NEW ORLEANS (press release) – Prospect New Orleans is thrilled to announce the dates and curatorial framework of Prospect.6, taking place Nov. 2, 2024 – Feb. 2, 2025 at venues across New Orleans. The triennial’s sixth edition, led by the Susan Brennan Co-Artistic Directors Miranda Lash and Ebony G. Patterson, will emphasize New Orleans as a point of departure for examining our collective future as it relates to climate change, legacies of colonialism, and definitions of belonging.

This commitment to building an international conversation centered around issues germane to Louisiana has directly informed the expertise sought in the Co-Artistic Directors’ Curatorial Advisory Committee. In crafting the curatorial framework for the exhibition, Lash and Patterson have assembled an advisory team consisting of Ron Bechet, painter and art maker who is also the Victor H. Labat Professor of Art in the Department of Art at Xavier University of Louisiana; Zoe Butt, curator and writer based between Chiang Mai, Thailand and Ho Chi Minh City, Vietnam and founder of the in-tangible institute in Thailand; Raphael Fonseca, Associate Curator of Modern and Contemporary Latin American Art at the Denver Art Museum, based in Lisbon, Portugal and Denver, CO; Tumelo Mosaka, independent curator and Mellon Project Director and Curator for African American and African Diaspora Studies at Columbia University; Krista Thompson, Mary Jane Crowe Professor of Art History at Northwestern University, where she teaches modern and contemporary art and visual culture of the African Diaspora and the Caribbean; and Dyani White Hawk, multimedia artist and independent curator based in Minneapolis, MN, whose practice challenges the lack of representation of Native arts, people, and voices in our national consciousness.

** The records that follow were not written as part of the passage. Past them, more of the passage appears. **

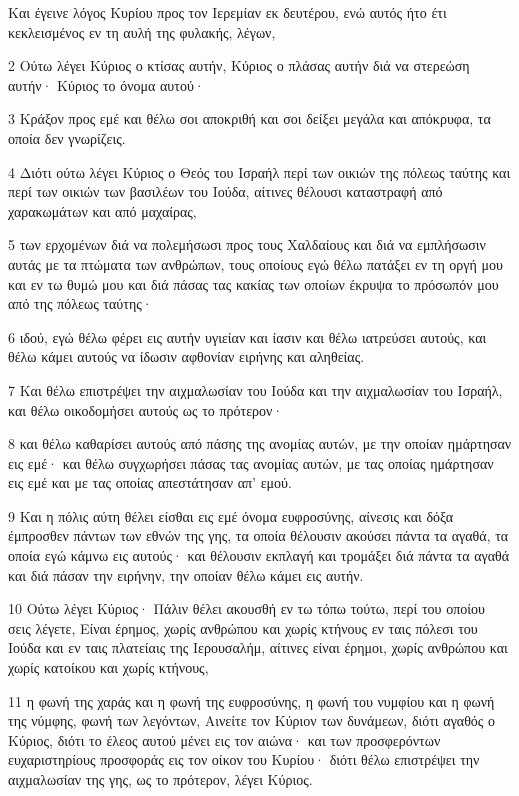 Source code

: \par Και έγεινε λόγος Κυρίου προς τον Ιερεμίαν εκ δευτέρου, ενώ αυτός ήτο έτι κεκλεισμένος εν τη αυλή της φυλακής, λέγων,
\par 2 Ούτω λέγει Κύριος ο κτίσας αυτήν, Κύριος ο πλάσας αυτήν διά να στερεώση αυτήν· Κύριος το όνομα αυτού·
\par 3 Κράξον προς εμέ και θέλω σοι αποκριθή και σοι δείξει μεγάλα και απόκρυφα, τα οποία δεν γνωρίζεις.
\par 4 Διότι ούτω λέγει Κύριος ο Θεός του Ισραήλ περί των οικιών της πόλεως ταύτης και περί των οικιών των βασιλέων του Ιούδα, αίτινες θέλουσι καταστραφή από χαρακωμάτων και από μαχαίρας,
\par 5 των ερχομένων διά να πολεμήσωσι προς τους Χαλδαίους και διά να εμπλήσωσιν αυτάς με τα πτώματα των ανθρώπων, τους οποίους εγώ θέλω πατάξει εν τη οργή μου και εν τω θυμώ μου και διά πάσας τας κακίας των οποίων έκρυψα το πρόσωπόν μου από της πόλεως ταύτης·
\par 6 ιδού, εγώ θέλω φέρει εις αυτήν υγιείαν και ίασιν και θέλω ιατρεύσει αυτούς, και θέλω κάμει αυτούς να ίδωσιν αφθονίαν ειρήνης και αληθείας.
\par 7 Και θέλω επιστρέψει την αιχμαλωσίαν του Ιούδα και την αιχμαλωσίαν του Ισραήλ, και θέλω οικοδομήσει αυτούς ως το πρότερον·
\par 8 και θέλω καθαρίσει αυτούς από πάσης της ανομίας αυτών, με την οποίαν ημάρτησαν εις εμέ· και θέλω συγχωρήσει πάσας τας ανομίας αυτών, με τας οποίας ημάρτησαν εις εμέ και με τας οποίας απεστάτησαν απ' εμού.
\par 9 Και η πόλις αύτη θέλει είσθαι εις εμέ όνομα ευφροσύνης, αίνεσις και δόξα έμπροσθεν πάντων των εθνών της γης, τα οποία θέλουσιν ακούσει πάντα τα αγαθά, τα οποία εγώ κάμνω εις αυτούς· και θέλουσιν εκπλαγή και τρομάξει διά πάντα τα αγαθά και διά πάσαν την ειρήνην, την οποίαν θέλω κάμει εις αυτήν.
\par 10 Ούτω λέγει Κύριος· Πάλιν θέλει ακουσθή εν τω τόπω τούτω, περί του οποίου σεις λέγετε, Είναι έρημος, χωρίς ανθρώπου και χωρίς κτήνους εν ταις πόλεσι του Ιούδα και εν ταις πλατείαις της Ιερουσαλήμ, αίτινες είναι έρημοι, χωρίς ανθρώπου και χωρίς κατοίκου και χωρίς κτήνους,
\par 11 η φωνή της χαράς και η φωνή της ευφροσύνης, η φωνή του νυμφίου και η φωνή της νύμφης, φωνή των λεγόντων, Αινείτε τον Κύριον των δυνάμεων, διότι αγαθός ο Κύριος, διότι το έλεος αυτού μένει εις τον αιώνα· και των προσφερόντων ευχαριστηρίους προσφοράς εις τον οίκον του Κυρίου· διότι θέλω επιστρέψει την αιχμαλωσίαν της γης, ως το πρότερον, λέγει Κύριος.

Their expertise informs the budding themes of the exhibition, which frames New Orleans as a harbinger for the world we will all soon live in, if not already. The Co-Artistic Directors are inspired by New Orleans’ unique ability to offer poignant lessons and models for how to live in constant negotiation with climate change, grounded within a community that reflects the global majority, in direct proximity to the effects and aftereffects of colonial and exploitative economies. What does it mean to think of a harbinger as a gift?

This collective approach also reiterates Prospect’s longstanding commitment to New Orleans’ creative communities, taking care to honor the complexity of lived experiences within New Orleans and other regions often framed by tourism, stereotypes, and service economies. Recognizing the often fraught relationship between triennials and their locales, Prospect.6 will aim to articulate an answer to enduring questions, such as “What does it mean to speak from a place, rather than at it?”

In bringing together artists for the edition, the Prospect.6 team intends to focus largely on new contributions by living artists. Particular attention will be given to those based in or with ties to Louisiana; as well as regions connected to Louisiana through historic paths of forced or voluntary migration and diaspora, including the Caribbean, Central and South America, Southeast Asia, and Africa; and the legacies of Native American peoples within North America. Having already held initial meetings with a number of artists both based in Louisiana and throughout the United States and the Caribbean, Lash and Patterson are continuing studio visits with artists in varying parts of the globe.